* [WHAT THE TASK REQUIRES]: Retype every entry exactly, character for character.

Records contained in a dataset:
┌────────
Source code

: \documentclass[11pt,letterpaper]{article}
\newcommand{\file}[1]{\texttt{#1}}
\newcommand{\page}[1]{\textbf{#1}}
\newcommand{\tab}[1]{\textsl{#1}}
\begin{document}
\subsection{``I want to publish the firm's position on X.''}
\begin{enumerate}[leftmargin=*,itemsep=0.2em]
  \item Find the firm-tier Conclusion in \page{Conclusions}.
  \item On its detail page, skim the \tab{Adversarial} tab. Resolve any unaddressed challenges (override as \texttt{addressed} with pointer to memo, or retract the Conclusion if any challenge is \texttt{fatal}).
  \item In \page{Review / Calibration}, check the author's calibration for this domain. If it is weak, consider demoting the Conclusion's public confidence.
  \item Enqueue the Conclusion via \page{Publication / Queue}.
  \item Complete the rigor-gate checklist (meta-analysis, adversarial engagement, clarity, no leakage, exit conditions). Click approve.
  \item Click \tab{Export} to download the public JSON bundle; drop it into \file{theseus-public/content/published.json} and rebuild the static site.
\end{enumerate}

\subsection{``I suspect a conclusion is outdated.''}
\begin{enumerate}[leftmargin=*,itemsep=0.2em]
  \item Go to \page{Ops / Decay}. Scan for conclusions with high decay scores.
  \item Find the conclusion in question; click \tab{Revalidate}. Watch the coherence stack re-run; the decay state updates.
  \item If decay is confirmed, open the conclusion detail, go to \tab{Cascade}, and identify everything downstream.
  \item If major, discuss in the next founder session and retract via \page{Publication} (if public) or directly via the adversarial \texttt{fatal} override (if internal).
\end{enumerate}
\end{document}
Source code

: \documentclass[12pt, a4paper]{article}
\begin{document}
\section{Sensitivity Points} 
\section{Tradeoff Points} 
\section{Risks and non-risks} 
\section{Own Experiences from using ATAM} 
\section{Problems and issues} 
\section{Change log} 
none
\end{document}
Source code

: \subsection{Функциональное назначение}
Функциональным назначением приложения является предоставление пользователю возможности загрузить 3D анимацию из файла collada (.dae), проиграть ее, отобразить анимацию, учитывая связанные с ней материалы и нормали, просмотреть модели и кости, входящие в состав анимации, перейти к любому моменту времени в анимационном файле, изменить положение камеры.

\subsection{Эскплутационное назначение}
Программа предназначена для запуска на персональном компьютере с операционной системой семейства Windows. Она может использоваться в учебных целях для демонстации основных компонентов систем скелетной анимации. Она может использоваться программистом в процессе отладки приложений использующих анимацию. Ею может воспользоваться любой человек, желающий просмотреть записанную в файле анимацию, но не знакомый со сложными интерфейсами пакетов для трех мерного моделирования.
└────────
* [WORKED SOLUTION]:
Source code

: \documentclass[11pt,letterpaper]{article}
\newcommand{\file}[1]{\texttt{#1}}
\newcommand{\page}[1]{\textbf{#1}}
\newcommand{\tab}[1]{\textsl{#1}}
\begin{document}
\subsection{``I want to publish the firm's position on X.''}
\begin{enumerate}[leftmargin=*,itemsep=0.2em]
  \item Find the firm-tier Conclusion in \page{Conclusions}.
  \item On its detail page, skim the \tab{Adversarial} tab. Resolve any unaddressed challenges (override as \texttt{addressed} with pointer to memo, or retract the Conclusion if any challenge is \texttt{fatal}).
  \item In \page{Review / Calibration}, check the author's calibration for this domain. If it is weak, consider demoting the Conclusion's public confidence.
  \item Enqueue the Conclusion via \page{Publication / Queue}.
  \item Complete the rigor-gate checklist (meta-analysis, adversarial engagement, clarity, no leakage, exit conditions). Click approve.
  \item Click \tab{Export} to download the public JSON bundle; drop it into \file{theseus-public/content/published.json} and rebuild the static site.
\end{enumerate}

\subsection{``I suspect a conclusion is outdated.''}
\begin{enumerate}[leftmargin=*,itemsep=0.2em]
  \item Go to \page{Ops / Decay}. Scan for conclusions with high decay scores.
  \item Find the conclusion in question; click \tab{Revalidate}. Watch the coherence stack re-run; the decay state updates.
  \item If decay is confirmed, open the conclusion detail, go to \tab{Cascade}, and identify everything downstream.
  \item If major, discuss in the next founder session and retract via \page{Publication} (if public) or directly via the adversarial \texttt{fatal} override (if internal).
\end{enumerate}
\end{document}
Source code

: \documentclass[12pt, a4paper]{article}
\begin{document}
\section{Sensitivity Points} 
\section{Tradeoff Points} 
\section{Risks and non-risks} 
\section{Own Experiences from using ATAM} 
\section{Problems and issues} 
\section{Change log} 
none
\end{document}
Source code

: \subsection{Функциональное назначение}
Функциональным назначением приложения является предоставление пользователю возможности загрузить 3D анимацию из файла collada (.dae), проиграть ее, отобразить анимацию, учитывая связанные с ней материалы и нормали, просмотреть модели и кости, входящие в состав анимации, перейти к любому моменту времени в анимационном файле, изменить положение камеры.

\subsection{Эскплутационное назначение}
Программа предназначена для запуска на персональном компьютере с операционной системой семейства Windows. Она может использоваться в учебных целях для демонстации основных компонентов систем скелетной анимации. Она может использоваться программистом в процессе отладки приложений использующих анимацию. Ею может воспользоваться любой человек, желающий просмотреть записанную в файле анимацию, но не знакомый со сложными интерфейсами пакетов для трех мерного моделирования.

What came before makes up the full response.